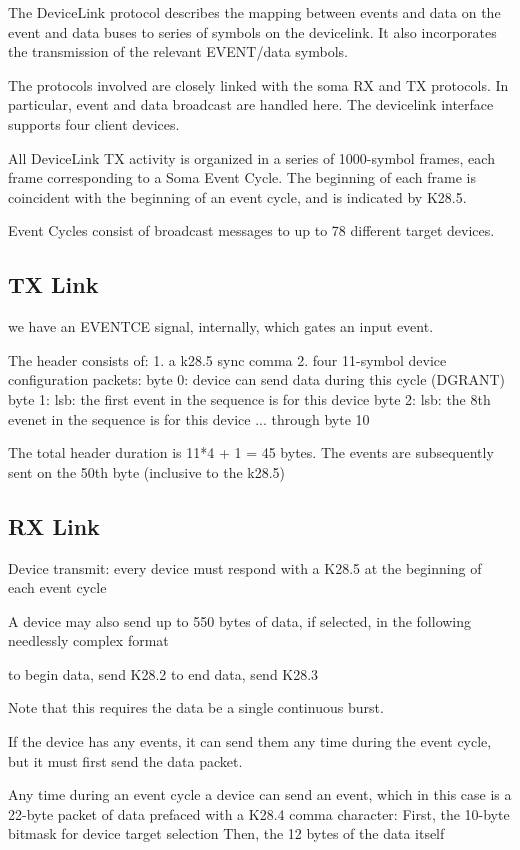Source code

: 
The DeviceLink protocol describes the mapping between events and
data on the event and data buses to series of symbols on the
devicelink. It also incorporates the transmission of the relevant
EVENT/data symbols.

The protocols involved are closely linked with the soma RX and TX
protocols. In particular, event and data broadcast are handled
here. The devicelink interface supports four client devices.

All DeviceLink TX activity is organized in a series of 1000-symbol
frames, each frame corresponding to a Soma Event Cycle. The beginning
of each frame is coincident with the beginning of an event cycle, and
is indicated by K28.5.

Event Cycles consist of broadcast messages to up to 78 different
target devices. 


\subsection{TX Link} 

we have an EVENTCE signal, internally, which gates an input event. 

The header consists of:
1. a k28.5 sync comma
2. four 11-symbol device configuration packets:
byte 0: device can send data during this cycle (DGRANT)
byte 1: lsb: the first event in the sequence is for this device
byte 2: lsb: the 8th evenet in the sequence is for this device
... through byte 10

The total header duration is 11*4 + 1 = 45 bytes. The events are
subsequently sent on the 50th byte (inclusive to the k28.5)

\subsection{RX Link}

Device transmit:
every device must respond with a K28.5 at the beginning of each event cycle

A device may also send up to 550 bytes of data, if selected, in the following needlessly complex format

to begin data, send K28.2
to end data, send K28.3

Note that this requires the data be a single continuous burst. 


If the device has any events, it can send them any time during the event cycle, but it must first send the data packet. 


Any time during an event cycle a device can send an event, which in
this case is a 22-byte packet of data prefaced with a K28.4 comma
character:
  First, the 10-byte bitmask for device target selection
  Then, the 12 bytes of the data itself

• [Prompt]
Begin with the line that contains "byte 2: lsb: the" and end with the last line of the material above. Set down that range exactly.

• [Exercise response]
byte 2: lsb: the 8th evenet in the sequence is for this device
... through byte 10

The total header duration is 11*4 + 1 = 45 bytes. The events are
subsequently sent on the 50th byte (inclusive to the k28.5)

\subsection{RX Link}

Device transmit:
every device must respond with a K28.5 at the beginning of each event cycle

A device may also send up to 550 bytes of data, if selected, in the following needlessly complex format

to begin data, send K28.2
to end data, send K28.3

Note that this requires the data be a single continuous burst. 


If the device has any events, it can send them any time during the event cycle, but it must first send the data packet. 


Any time during an event cycle a device can send an event, which in
this case is a 22-byte packet of data prefaced with a K28.4 comma
character:
  First, the 10-byte bitmask for device target selection
  Then, the 12 bytes of the data itself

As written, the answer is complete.